● **WHAT YOU ARE ASKED TO DO**
Your answer must be one number: the count of lines below that hold the word "measures".

● **RECORDS FOR THE TASK**

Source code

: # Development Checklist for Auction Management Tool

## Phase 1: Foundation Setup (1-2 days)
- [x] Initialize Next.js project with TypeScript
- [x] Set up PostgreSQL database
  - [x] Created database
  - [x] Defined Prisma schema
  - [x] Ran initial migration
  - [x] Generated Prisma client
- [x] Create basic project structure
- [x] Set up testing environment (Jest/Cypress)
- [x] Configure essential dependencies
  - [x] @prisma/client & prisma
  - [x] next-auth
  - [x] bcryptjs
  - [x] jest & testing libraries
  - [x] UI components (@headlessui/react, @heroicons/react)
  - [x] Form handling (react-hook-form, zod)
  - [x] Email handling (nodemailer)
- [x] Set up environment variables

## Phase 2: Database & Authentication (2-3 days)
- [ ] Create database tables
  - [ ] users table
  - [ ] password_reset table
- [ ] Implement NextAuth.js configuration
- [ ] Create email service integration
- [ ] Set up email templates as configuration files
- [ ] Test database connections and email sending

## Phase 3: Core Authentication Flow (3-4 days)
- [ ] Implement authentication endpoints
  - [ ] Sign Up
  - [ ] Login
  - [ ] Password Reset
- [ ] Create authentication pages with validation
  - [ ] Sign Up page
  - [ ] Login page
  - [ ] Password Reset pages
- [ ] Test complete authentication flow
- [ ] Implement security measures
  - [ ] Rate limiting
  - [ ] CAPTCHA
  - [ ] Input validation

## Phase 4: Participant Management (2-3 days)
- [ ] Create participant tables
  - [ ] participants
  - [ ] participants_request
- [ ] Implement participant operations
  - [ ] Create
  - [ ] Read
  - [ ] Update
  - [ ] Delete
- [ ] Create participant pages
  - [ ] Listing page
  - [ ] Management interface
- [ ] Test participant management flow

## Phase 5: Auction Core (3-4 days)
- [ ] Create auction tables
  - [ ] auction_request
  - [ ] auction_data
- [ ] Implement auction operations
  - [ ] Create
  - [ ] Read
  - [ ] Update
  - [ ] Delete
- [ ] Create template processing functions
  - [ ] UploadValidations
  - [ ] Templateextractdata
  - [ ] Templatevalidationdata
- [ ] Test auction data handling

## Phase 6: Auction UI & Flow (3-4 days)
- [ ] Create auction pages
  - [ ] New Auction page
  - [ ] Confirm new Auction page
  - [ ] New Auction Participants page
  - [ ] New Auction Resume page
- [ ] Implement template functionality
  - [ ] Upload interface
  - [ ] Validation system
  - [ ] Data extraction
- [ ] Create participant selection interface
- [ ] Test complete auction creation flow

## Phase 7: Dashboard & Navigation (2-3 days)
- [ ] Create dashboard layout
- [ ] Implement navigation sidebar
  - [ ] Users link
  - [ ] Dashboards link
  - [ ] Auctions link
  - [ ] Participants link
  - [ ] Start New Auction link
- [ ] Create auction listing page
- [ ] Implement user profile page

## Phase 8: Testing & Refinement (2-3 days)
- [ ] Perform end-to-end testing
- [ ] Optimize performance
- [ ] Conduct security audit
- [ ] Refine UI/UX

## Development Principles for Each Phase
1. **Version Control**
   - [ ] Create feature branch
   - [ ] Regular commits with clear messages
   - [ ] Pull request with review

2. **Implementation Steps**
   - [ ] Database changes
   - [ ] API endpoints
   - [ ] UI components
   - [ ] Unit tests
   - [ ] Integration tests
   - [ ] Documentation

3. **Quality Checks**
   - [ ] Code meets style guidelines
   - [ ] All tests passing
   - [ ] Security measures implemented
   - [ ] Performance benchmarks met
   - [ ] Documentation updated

● **OUTPUT BELOW**
2